The Law on Mental Health, Law on Administrative Coercion, and Law on Entry and Exit Administration are among those the NPC Standing Committee plans to enact this year.
Moreover, Wu said the NPC Standing Committee would urge relevant departments to promptly enact accompanying regulations, and do the follow-up work of reviewing laws and regulations well.
He added that a priority was to urge and guide the Supreme People's Court and the Supreme People's Procuratorate to complete the group review of judicial interpretations currently in force.
The NPC Standing Committee would deepen legislation in a scientific and democratic manner, use post-enactment assessment of laws as a new measure to strengthen and improve legislative work, and make NPC deputies and citizens to better participate in the process of legislation, he said.
Regarding the major work of the NPC Standing Committee in 2010, Wu said that it put great efforts into formulating and revising important laws that form the framework of the socialist system of laws with Chinese characteristics, and oversaw and guided relevant authorities in completing the work of reviewing existing administrative regulations and local statutes.
As a measure to establish a sound insurance-law system, the NPC Standing Committee held three times of reading of and made major revisions to the draft of the Social Insurance Law last year, he said.
The draft law clearly states in legal terms that the state shall establish social insurance systems such as pension, health care insurance, work-related injury insurance, unemployment insurance and maternity insurance, according to him.
The NPC Standing Committee passed several revisions to the Criminal Law, and one of them abolished 13 non-violent economic crimes punishable by death, or 19.1 percent of all capital crimes, he said.
These revisions also outlawed as criminal offenses actions that severely harm public interests, such as drunk driving, speeding, and wage default, and defined more specifically crimes of endangering food safety, producing and selling counterfeit drugs, and damaging the environment and resources.
"All of this resulted in a better match between punishment and crimes so that the Criminal Law can better play its role in punishing crimes, reeducating criminals, and preventing and reducing crimes," he said.
Further, Wu said the NPC Standing Committee worked hard to make legislation in a more scientific and democratic manner, citing enacting of the Vehicle and Vessel Tax Law as an example of expanded orderly participation of citizens in the legislative process.

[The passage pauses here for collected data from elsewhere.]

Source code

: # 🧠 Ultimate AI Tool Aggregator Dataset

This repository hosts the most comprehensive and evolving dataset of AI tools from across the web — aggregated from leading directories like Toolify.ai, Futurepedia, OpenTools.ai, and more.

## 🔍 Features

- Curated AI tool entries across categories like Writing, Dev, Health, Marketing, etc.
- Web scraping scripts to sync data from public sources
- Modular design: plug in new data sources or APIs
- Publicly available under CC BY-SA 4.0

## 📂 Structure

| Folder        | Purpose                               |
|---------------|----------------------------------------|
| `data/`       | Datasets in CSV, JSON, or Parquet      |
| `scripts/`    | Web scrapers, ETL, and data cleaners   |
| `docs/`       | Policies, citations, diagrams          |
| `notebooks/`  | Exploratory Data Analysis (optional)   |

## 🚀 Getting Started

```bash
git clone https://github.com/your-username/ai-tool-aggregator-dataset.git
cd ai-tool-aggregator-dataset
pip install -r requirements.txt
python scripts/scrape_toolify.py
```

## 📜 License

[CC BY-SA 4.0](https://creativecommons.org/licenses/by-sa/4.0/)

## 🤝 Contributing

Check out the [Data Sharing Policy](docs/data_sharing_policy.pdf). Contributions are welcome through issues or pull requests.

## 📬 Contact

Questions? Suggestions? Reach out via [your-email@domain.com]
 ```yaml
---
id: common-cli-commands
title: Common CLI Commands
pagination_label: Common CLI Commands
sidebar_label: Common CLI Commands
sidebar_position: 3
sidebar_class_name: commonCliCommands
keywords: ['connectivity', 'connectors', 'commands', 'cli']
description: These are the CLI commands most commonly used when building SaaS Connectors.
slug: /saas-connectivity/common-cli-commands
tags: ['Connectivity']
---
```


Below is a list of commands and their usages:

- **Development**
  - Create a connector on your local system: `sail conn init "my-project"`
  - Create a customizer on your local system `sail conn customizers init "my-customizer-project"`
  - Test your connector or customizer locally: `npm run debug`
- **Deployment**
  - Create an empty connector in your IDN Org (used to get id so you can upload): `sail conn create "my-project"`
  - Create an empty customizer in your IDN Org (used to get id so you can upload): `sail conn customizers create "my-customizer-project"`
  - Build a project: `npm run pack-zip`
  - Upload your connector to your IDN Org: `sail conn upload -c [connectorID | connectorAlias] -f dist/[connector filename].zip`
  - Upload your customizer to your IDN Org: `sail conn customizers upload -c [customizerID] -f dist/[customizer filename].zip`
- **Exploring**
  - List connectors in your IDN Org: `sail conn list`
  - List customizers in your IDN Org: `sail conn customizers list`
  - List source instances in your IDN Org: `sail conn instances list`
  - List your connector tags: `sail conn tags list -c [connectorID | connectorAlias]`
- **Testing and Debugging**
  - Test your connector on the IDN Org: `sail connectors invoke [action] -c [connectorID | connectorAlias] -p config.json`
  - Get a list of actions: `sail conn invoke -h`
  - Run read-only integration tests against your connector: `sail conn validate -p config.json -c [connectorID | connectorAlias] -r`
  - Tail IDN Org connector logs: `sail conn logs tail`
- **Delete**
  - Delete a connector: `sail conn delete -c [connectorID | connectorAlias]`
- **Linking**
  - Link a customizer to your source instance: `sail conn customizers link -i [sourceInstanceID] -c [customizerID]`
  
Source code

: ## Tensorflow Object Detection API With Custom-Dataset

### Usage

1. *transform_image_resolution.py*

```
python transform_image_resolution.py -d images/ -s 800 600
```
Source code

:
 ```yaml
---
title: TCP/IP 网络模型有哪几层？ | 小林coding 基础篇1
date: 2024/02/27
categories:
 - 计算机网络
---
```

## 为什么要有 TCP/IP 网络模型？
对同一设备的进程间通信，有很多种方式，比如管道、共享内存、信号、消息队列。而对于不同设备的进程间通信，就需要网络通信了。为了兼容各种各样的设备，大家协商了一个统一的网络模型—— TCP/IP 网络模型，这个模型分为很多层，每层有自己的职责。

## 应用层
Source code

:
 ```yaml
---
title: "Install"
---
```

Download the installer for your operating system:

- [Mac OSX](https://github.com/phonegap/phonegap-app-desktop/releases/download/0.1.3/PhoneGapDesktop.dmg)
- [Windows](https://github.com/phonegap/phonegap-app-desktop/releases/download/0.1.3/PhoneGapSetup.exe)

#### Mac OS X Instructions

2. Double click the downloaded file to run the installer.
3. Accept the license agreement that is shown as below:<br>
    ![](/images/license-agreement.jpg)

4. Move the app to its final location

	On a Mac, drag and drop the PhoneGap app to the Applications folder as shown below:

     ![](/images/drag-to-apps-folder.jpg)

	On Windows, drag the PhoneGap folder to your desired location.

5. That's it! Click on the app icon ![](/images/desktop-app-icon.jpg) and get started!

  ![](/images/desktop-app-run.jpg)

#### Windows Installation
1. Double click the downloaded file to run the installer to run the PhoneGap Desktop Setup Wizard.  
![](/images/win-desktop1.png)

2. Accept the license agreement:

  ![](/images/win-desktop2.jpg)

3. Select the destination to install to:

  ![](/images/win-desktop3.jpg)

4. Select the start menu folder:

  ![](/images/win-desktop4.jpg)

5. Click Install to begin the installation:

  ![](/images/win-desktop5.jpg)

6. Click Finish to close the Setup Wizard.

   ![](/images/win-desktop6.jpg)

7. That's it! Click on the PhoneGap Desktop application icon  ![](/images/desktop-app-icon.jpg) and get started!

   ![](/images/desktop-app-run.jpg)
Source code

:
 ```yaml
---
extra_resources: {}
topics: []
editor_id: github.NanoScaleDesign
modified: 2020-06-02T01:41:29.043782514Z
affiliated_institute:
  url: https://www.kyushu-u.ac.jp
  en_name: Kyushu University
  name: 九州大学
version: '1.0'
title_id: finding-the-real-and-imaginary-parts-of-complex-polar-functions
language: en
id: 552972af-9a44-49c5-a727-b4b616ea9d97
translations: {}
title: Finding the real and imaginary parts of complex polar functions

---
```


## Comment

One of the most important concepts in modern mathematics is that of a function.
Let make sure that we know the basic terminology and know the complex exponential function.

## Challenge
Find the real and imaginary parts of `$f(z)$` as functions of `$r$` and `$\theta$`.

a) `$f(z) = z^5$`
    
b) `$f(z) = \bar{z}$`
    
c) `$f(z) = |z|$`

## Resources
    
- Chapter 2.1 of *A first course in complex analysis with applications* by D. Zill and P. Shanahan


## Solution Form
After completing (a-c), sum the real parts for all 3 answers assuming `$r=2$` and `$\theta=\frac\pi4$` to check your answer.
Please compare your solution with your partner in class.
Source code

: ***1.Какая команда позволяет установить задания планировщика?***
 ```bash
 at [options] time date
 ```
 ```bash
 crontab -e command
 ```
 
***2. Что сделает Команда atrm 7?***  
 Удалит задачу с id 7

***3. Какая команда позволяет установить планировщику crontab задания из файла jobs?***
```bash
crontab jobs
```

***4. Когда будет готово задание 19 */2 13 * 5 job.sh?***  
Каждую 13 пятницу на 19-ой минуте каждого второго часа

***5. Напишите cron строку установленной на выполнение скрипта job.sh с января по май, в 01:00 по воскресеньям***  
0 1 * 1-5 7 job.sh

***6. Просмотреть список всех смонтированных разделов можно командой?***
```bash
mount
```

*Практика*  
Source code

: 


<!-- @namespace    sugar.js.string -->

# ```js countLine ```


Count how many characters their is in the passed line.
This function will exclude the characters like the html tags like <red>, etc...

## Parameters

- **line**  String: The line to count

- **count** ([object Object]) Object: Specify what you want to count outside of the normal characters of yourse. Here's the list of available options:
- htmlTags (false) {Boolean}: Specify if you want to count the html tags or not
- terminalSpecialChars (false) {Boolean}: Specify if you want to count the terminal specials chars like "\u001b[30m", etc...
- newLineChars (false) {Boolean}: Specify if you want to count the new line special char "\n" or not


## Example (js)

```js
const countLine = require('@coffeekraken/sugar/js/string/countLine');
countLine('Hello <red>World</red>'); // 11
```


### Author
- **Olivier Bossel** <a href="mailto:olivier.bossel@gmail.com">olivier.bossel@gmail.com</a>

The NPC Standing Committee made important revisions to the law's draft based on nearly 100,000 comments from the public it received in just one month after the draft's full text was publicized.
Wu said that the revised law did not increase tax on the majority of car owners, yet could help to promote energy conservation and emission reduction.
Moreover, the NPC Standing Committee launched a pilot project last year for evaluating enacted legislation, he added.